## SOURCE DATA

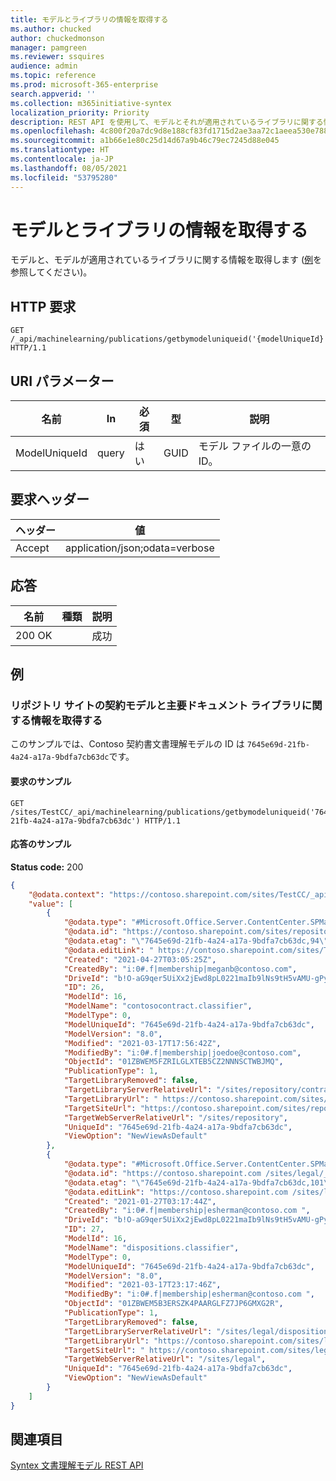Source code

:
 ```yaml
---
title: モデルとライブラリの情報を取得する
ms.author: chucked
author: chuckedmonson
manager: pamgreen
ms.reviewer: ssquires
audience: admin
ms.topic: reference
ms.prod: microsoft-365-enterprise
search.appverid: ''
ms.collection: m365initiative-syntex
localization_priority: Priority
description: REST API を使用して、モデルとそれが適用されているライブラリに関する情報を取得します。
ms.openlocfilehash: 4c800f20a7dc9d8e188cf83fd1715d2ae3aa72c1aeea530e788386bdcc40a02e
ms.sourcegitcommit: a1b66e1e80c25d14d67a9b46c79ec7245d88e045
ms.translationtype: HT
ms.contentlocale: ja-JP
ms.lasthandoff: 08/05/2021
ms.locfileid: "53795280"
---
```

# <a name="get-model-and-library-information"></a>モデルとライブラリの情報を取得する

モデルと、モデルが適用されているライブラリに関する情報を取得します ([例](rest-getmodelandlibraryinfo.md#examples)を参照してください)。

## <a name="http-request"></a>HTTP 要求

```HTTP
GET /_api/machinelearning/publications/getbymodeluniqueid('{modelUniqueId}') HTTP/1.1
```

## <a name="uri-parameters"></a>URI パラメーター

| 名前 | In | 必須 | 型 | 説明 |
|--------|-------|--------|------------|-----------|
|ModelUniqueId|query|はい|GUID|モデル ファイルの一意の ID。|

## <a name="request-headers"></a>要求ヘッダー

| ヘッダー | 値 |
|--------|-------|
|Accept|application/json;odata=verbose|


## <a name="response"></a>応答

| 名前   | 種類  | 説明|
|--------|-------|------------|
|200 OK| |成功|

## <a name="examples"></a>例

### <a name="get-information-about-the-contracts-model-and-primed-document-library-in-the-repository-site"></a>リポジトリ サイトの契約モデルと主要ドキュメント ライブラリに関する情報を取得する

このサンプルでは、Contoso 契約書文書理解モデルの ID は `7645e69d-21fb-4a24-a17a-9bdfa7cb63dc`です。

#### <a name="sample-request"></a>要求のサンプル

```HTTP
GET /sites/TestCC/_api/machinelearning/publications/getbymodeluniqueid('7645e69d-21fb-4a24-a17a-9bdfa7cb63dc') HTTP/1.1
```

#### <a name="sample-response"></a>応答のサンプル

**Status code:** 200

```JSON
{
    "@odata.context": "https://contoso.sharepoint.com/sites/TestCC/_api/$metadata#publications",
    "value": [
        {
            "@odata.type": "#Microsoft.Office.Server.ContentCenter.SPMachineLearningPublication",
            "@odata.id": "https://contoso.sharepoint.com/sites/repository /_api/machinelearning/publications/getbyuniqueId('7645e69d-21fb-4a24-a17a-9bdfa7cb63dc')",
            "@odata.etag": "\"7645e69d-21fb-4a24-a17a-9bdfa7cb63dc,94\"",
            "@odata.editLink": " https://contoso.sharepoint.com/sites/TestCC /_api/machinelearning/publications/getbyuniqueId('7645e69d-21fb-4a24-a17a-9bdfa7cb63dc')",
            "Created": "2021-04-27T03:05:25Z",
            "CreatedBy": "i:0#.f|membership|meganb@contoso.com",
            "DriveId": "b!O-aG9qer5UiXx2jEwd8pL0221maIb9lNs9tH5vAMU-gPy9BrxT7GTrtXtdtv1Uzb",
            "ID": 26,
            "ModelId": 16,
            "ModelName": "contosocontract.classifier",
            "ModelType": 0,
            "ModelUniqueId": "7645e69d-21fb-4a24-a17a-9bdfa7cb63dc",
            "ModelVersion": "8.0",
            "Modified": "2021-03-17T17:56:42Z",
            "ModifiedBy": "i:0#.f|membership|joedoe@contoso.com",
            "ObjectId": "01ZBWEM5FZRILGLXTEB5CZ2NNNSCTWBJMQ",
            "PublicationType": 1,
            "TargetLibraryRemoved": false,
            "TargetLibraryServerRelativeUrl": "/sites/repository/contracts",
            "TargetLibraryUrl": " https://contoso.sharepoint.com/sites/repository/contracts",
            "TargetSiteUrl": "https://contoso.sharepoint.com/sites/repository",
            "TargetWebServerRelativeUrl": "/sites/repository",
            "UniqueId": "7645e69d-21fb-4a24-a17a-9bdfa7cb63dc",
            "ViewOption": "NewViewAsDefault"
        },
        {
            "@odata.type": "#Microsoft.Office.Server.ContentCenter.SPMachineLearningPublication",
            "@odata.id": "https://contoso.sharepoint.com /sites/legal/_api/machinelearning/publications/getbyuniqueId('7645e69d-21fb-4a24-a17a-9bdfa7cb63dc')",
            "@odata.etag": "\"7645e69d-21fb-4a24-a17a-9bdfa7cb63dc,101\"",
            "@odata.editLink": "https://contoso.sharepoint.com /sites/legal/_api/machinelearning/publications/getbyuniqueId('7645e69d-21fb-4a24-a17a-9bdfa7cb63dc')",
            "Created": "2021-01-27T03:17:44Z",
            "CreatedBy": "i:0#.f|membership|esherman@contoso.com ",
            "DriveId": "b!O-aG9qer5UiXx2jEwd8pL0221maIb9lNs9tH5vAMU-gPy9BrxT7GTrtXtdtv1Uzb",
            "ID": 27,
            "ModelId": 16,
            "ModelName": "dispositions.classifier",
            "ModelType": 0,
            "ModelUniqueId": "7645e69d-21fb-4a24-a17a-9bdfa7cb63dc",
            "ModelVersion": "8.0",
            "Modified": "2021-03-17T23:17:46Z",
            "ModifiedBy": "i:0#.f|membership|esherman@contoso.com ",
            "ObjectId": "01ZBWEM5B3ERSZK4PAARGLFZ7JP6GMXG2R",
            "PublicationType": 1,
            "TargetLibraryRemoved": false,
            "TargetLibraryServerRelativeUrl": "/sites/legal/dispositions",
            "TargetLibraryUrl": "https://contoso.sharepoint.com/sites/legal/dispositions",
            "TargetSiteUrl": " https://contoso.sharepoint.com/sites/legal",
            "TargetWebServerRelativeUrl": "/sites/legal",
            "UniqueId": "7645e69d-21fb-4a24-a17a-9bdfa7cb63dc",
            "ViewOption": "NewViewAsDefault"
        }
    ]
}
```

## <a name="see-also"></a>関連項目

[Syntex 文書理解モデル REST API](syntex-model-rest-api.md)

## YOUR OBJECTIVE
Retype the records above line for line and exactly, omitting their pictures.

## TASK RESPONSE
Source code

:
 ```yaml
---
title: モデルとライブラリの情報を取得する
ms.author: chucked
author: chuckedmonson
manager: pamgreen
ms.reviewer: ssquires
audience: admin
ms.topic: reference
ms.prod: microsoft-365-enterprise
search.appverid: ''
ms.collection: m365initiative-syntex
localization_priority: Priority
description: REST API を使用して、モデルとそれが適用されているライブラリに関する情報を取得します。
ms.openlocfilehash: 4c800f20a7dc9d8e188cf83fd1715d2ae3aa72c1aeea530e788386bdcc40a02e
ms.sourcegitcommit: a1b66e1e80c25d14d67a9b46c79ec7245d88e045
ms.translationtype: HT
ms.contentlocale: ja-JP
ms.lasthandoff: 08/05/2021
ms.locfileid: "53795280"
---
```

# <a name="get-model-and-library-information"></a>モデルとライブラリの情報を取得する

モデルと、モデルが適用されているライブラリに関する情報を取得します ([例](rest-getmodelandlibraryinfo.md#examples)を参照してください)。

## <a name="http-request"></a>HTTP 要求

```HTTP
GET /_api/machinelearning/publications/getbymodeluniqueid('{modelUniqueId}') HTTP/1.1
```

## <a name="uri-parameters"></a>URI パラメーター

| 名前 | In | 必須 | 型 | 説明 |
|--------|-------|--------|------------|-----------|
|ModelUniqueId|query|はい|GUID|モデル ファイルの一意の ID。|

## <a name="request-headers"></a>要求ヘッダー

| ヘッダー | 値 |
|--------|-------|
|Accept|application/json;odata=verbose|


## <a name="response"></a>応答

| 名前   | 種類  | 説明|
|--------|-------|------------|
|200 OK| |成功|

## <a name="examples"></a>例

### <a name="get-information-about-the-contracts-model-and-primed-document-library-in-the-repository-site"></a>リポジトリ サイトの契約モデルと主要ドキュメント ライブラリに関する情報を取得する

このサンプルでは、Contoso 契約書文書理解モデルの ID は `7645e69d-21fb-4a24-a17a-9bdfa7cb63dc`です。

#### <a name="sample-request"></a>要求のサンプル

```HTTP
GET /sites/TestCC/_api/machinelearning/publications/getbymodeluniqueid('7645e69d-21fb-4a24-a17a-9bdfa7cb63dc') HTTP/1.1
```

#### <a name="sample-response"></a>応答のサンプル

**Status code:** 200

```JSON
{
    "@odata.context": "https://contoso.sharepoint.com/sites/TestCC/_api/$metadata#publications",
    "value": [
        {
            "@odata.type": "#Microsoft.Office.Server.ContentCenter.SPMachineLearningPublication",
            "@odata.id": "https://contoso.sharepoint.com/sites/repository /_api/machinelearning/publications/getbyuniqueId('7645e69d-21fb-4a24-a17a-9bdfa7cb63dc')",
            "@odata.etag": "\"7645e69d-21fb-4a24-a17a-9bdfa7cb63dc,94\"",
            "@odata.editLink": " https://contoso.sharepoint.com/sites/TestCC /_api/machinelearning/publications/getbyuniqueId('7645e69d-21fb-4a24-a17a-9bdfa7cb63dc')",
            "Created": "2021-04-27T03:05:25Z",
            "CreatedBy": "i:0#.f|membership|meganb@contoso.com",
            "DriveId": "b!O-aG9qer5UiXx2jEwd8pL0221maIb9lNs9tH5vAMU-gPy9BrxT7GTrtXtdtv1Uzb",
            "ID": 26,
            "ModelId": 16,
            "ModelName": "contosocontract.classifier",
            "ModelType": 0,
            "ModelUniqueId": "7645e69d-21fb-4a24-a17a-9bdfa7cb63dc",
            "ModelVersion": "8.0",
            "Modified": "2021-03-17T17:56:42Z",
            "ModifiedBy": "i:0#.f|membership|joedoe@contoso.com",
            "ObjectId": "01ZBWEM5FZRILGLXTEB5CZ2NNNSCTWBJMQ",
            "PublicationType": 1,
            "TargetLibraryRemoved": false,
            "TargetLibraryServerRelativeUrl": "/sites/repository/contracts",
            "TargetLibraryUrl": " https://contoso.sharepoint.com/sites/repository/contracts",
            "TargetSiteUrl": "https://contoso.sharepoint.com/sites/repository",
            "TargetWebServerRelativeUrl": "/sites/repository",
            "UniqueId": "7645e69d-21fb-4a24-a17a-9bdfa7cb63dc",
            "ViewOption": "NewViewAsDefault"
        },
        {
            "@odata.type": "#Microsoft.Office.Server.ContentCenter.SPMachineLearningPublication",
            "@odata.id": "https://contoso.sharepoint.com /sites/legal/_api/machinelearning/publications/getbyuniqueId('7645e69d-21fb-4a24-a17a-9bdfa7cb63dc')",
            "@odata.etag": "\"7645e69d-21fb-4a24-a17a-9bdfa7cb63dc,101\"",
            "@odata.editLink": "https://contoso.sharepoint.com /sites/legal/_api/machinelearning/publications/getbyuniqueId('7645e69d-21fb-4a24-a17a-9bdfa7cb63dc')",
            "Created": "2021-01-27T03:17:44Z",
            "CreatedBy": "i:0#.f|membership|esherman@contoso.com ",
            "DriveId": "b!O-aG9qer5UiXx2jEwd8pL0221maIb9lNs9tH5vAMU-gPy9BrxT7GTrtXtdtv1Uzb",
            "ID": 27,
            "ModelId": 16,
            "ModelName": "dispositions.classifier",
            "ModelType": 0,
            "ModelUniqueId": "7645e69d-21fb-4a24-a17a-9bdfa7cb63dc",
            "ModelVersion": "8.0",
            "Modified": "2021-03-17T23:17:46Z",
            "ModifiedBy": "i:0#.f|membership|esherman@contoso.com ",
            "ObjectId": "01ZBWEM5B3ERSZK4PAARGLFZ7JP6GMXG2R",
            "PublicationType": 1,
            "TargetLibraryRemoved": false,
            "TargetLibraryServerRelativeUrl": "/sites/legal/dispositions",
            "TargetLibraryUrl": "https://contoso.sharepoint.com/sites/legal/dispositions",
            "TargetSiteUrl": " https://contoso.sharepoint.com/sites/legal",
            "TargetWebServerRelativeUrl": "/sites/legal",
            "UniqueId": "7645e69d-21fb-4a24-a17a-9bdfa7cb63dc",
            "ViewOption": "NewViewAsDefault"
        }
    ]
}
```

## <a name="see-also"></a>関連項目

[Syntex 文書理解モデル REST API](syntex-model-rest-api.md)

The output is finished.